First: I am familiar with the Roth IRA rules around withdrawing your contributions and the ramifications of that, so no questions there.

I'm moving my Roth IRA between brokerages. I have a letter but my brokerage requires I physically mail it to them, cut a check, etc etc. It could take weeks.

I'd like to just withdraw the funds to my bank account from the old brokerage and then deposit them into the new brokerage Roth IRA so it doesn't take weeks. Is there a way to do this without incurring tax penalties?

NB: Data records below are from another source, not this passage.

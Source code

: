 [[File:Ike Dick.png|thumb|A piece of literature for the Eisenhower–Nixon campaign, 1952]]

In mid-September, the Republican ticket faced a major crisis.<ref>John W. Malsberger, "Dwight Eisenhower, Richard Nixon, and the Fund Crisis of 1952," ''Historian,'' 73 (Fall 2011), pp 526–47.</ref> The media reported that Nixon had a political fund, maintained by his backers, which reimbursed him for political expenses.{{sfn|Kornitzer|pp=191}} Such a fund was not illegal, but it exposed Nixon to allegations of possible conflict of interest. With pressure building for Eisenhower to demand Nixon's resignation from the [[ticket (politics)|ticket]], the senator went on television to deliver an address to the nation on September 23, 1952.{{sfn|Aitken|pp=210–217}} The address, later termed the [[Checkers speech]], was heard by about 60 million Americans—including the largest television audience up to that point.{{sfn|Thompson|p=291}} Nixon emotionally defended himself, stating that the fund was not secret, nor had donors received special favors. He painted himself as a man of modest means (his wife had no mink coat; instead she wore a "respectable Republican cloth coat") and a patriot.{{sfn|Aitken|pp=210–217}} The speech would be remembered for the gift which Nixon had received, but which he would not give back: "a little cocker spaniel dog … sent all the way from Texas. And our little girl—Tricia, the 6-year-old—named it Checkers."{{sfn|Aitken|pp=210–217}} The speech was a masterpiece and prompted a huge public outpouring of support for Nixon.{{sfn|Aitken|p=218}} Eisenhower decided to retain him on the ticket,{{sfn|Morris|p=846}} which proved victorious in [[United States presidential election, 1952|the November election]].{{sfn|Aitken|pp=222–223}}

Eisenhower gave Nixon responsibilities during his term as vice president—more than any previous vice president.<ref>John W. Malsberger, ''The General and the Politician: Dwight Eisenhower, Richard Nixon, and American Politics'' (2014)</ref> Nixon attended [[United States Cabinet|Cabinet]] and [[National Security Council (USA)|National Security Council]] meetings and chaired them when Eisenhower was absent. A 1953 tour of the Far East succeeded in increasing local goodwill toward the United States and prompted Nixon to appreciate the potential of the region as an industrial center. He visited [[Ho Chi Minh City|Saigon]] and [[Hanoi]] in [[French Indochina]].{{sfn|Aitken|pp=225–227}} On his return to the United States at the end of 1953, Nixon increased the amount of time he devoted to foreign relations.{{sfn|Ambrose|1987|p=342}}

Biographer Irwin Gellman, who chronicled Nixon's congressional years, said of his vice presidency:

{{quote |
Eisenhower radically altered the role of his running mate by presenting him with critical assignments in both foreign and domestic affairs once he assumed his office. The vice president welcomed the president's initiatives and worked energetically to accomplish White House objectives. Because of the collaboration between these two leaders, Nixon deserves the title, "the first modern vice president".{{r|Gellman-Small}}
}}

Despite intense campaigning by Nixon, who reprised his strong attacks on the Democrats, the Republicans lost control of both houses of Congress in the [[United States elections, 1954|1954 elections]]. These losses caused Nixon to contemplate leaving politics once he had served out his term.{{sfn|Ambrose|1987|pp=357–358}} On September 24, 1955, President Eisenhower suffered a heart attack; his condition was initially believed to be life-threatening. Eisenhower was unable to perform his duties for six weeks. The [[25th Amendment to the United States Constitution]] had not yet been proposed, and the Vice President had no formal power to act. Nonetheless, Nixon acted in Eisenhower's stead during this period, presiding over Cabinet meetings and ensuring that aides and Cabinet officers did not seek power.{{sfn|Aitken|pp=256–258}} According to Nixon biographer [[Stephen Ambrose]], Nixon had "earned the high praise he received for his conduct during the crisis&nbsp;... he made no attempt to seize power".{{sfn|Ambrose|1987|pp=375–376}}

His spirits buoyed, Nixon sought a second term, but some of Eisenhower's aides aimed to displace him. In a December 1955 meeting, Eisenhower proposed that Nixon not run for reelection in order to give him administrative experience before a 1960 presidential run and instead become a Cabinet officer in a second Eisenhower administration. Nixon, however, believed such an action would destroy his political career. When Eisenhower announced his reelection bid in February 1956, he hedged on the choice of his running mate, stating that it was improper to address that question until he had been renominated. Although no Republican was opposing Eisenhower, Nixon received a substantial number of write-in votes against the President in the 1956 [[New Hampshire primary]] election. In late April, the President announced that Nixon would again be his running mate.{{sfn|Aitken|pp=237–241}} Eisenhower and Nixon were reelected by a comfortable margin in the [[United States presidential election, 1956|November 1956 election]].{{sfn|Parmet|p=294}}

I don't want this to be seen as a contribution to the new account or a withdraw of the gains on the old account - it needs to be seen as a transfer in the eyes of the IRS.

Edit: I'm also familiar with the "60 day" rule of withdrawing and returning funds. What I'm unsure of is if you do this between different brokerages will it still be considered the same funds and retain its age, etc?

  • What do you mean by "retain its age"? What difference does that make?
    – D Stanley
    Apr 7, 2017 at 14:29
  • Certain rules apply to contributions and accounts with regard to being able to make principle withdrawals (how I understand it) that go away after a certain period of time.
    – jimmy0x52
    Apr 7, 2017 at 16:44
  • According to this the age of the 401(k) is not considered when you roll it to an IRA. The age of your Roth IRA will be based on your first contribution to a Roth IRA.
    – D Stanley
    Apr 7, 2017 at 17:13
  • I always used an electronic direct transfer, and between the large providers, it arrives next day. Maybe the brokerage you are using is the issue.
    – Aganju
    Apr 7, 2017 at 17:17
  • If you do not want taxes to be withheld (on the earnings) from the distribution, you may need to do a direct rollover, instead of cutting a check for you to deposit in your own bank account. This link indicates you might be okay with a Roth, but personally I'd want to play it safe. irs.gov/retirement-plans/plan-participant-employee/… Apr 7, 2017 at 17:59

1 Answer 1


What you are describing in an indirect transfer, as opposed to a direct transfer.

It could take weeks.

I have done direct transfers from Traditional 401(k)s four times, and it has taken less than a week each time. For three of them I was mailed a check made out to the destination brokerage and sent it via certified mail to get deposited. One transfer was handled by my HR department since I was transferring to a 401K0) (which I wouldn't do again). It is a bit nerve-racking to mail very large checks, but I have not had any problems, and I made sure to keep photocopies of the check.

I suspect that you'll have 3-day (roughly) waiting periods for both the withdrawal and the deposit if you do an indirect rollover (whether electronic or paper mail).

Is there a way to do this without incurring tax penalties?

Yes it can be done, but it is more work for you, has significant tax risk, and you can only do one indirect transfer (regardless of type) in any 12-month period. There is no limit to the number of direct IRA to IRA rollovers you can do. I believe there's also additional paperwork required when you file your taxes, but since I haven't done an indirect rollover I can't say for certain what that burden is.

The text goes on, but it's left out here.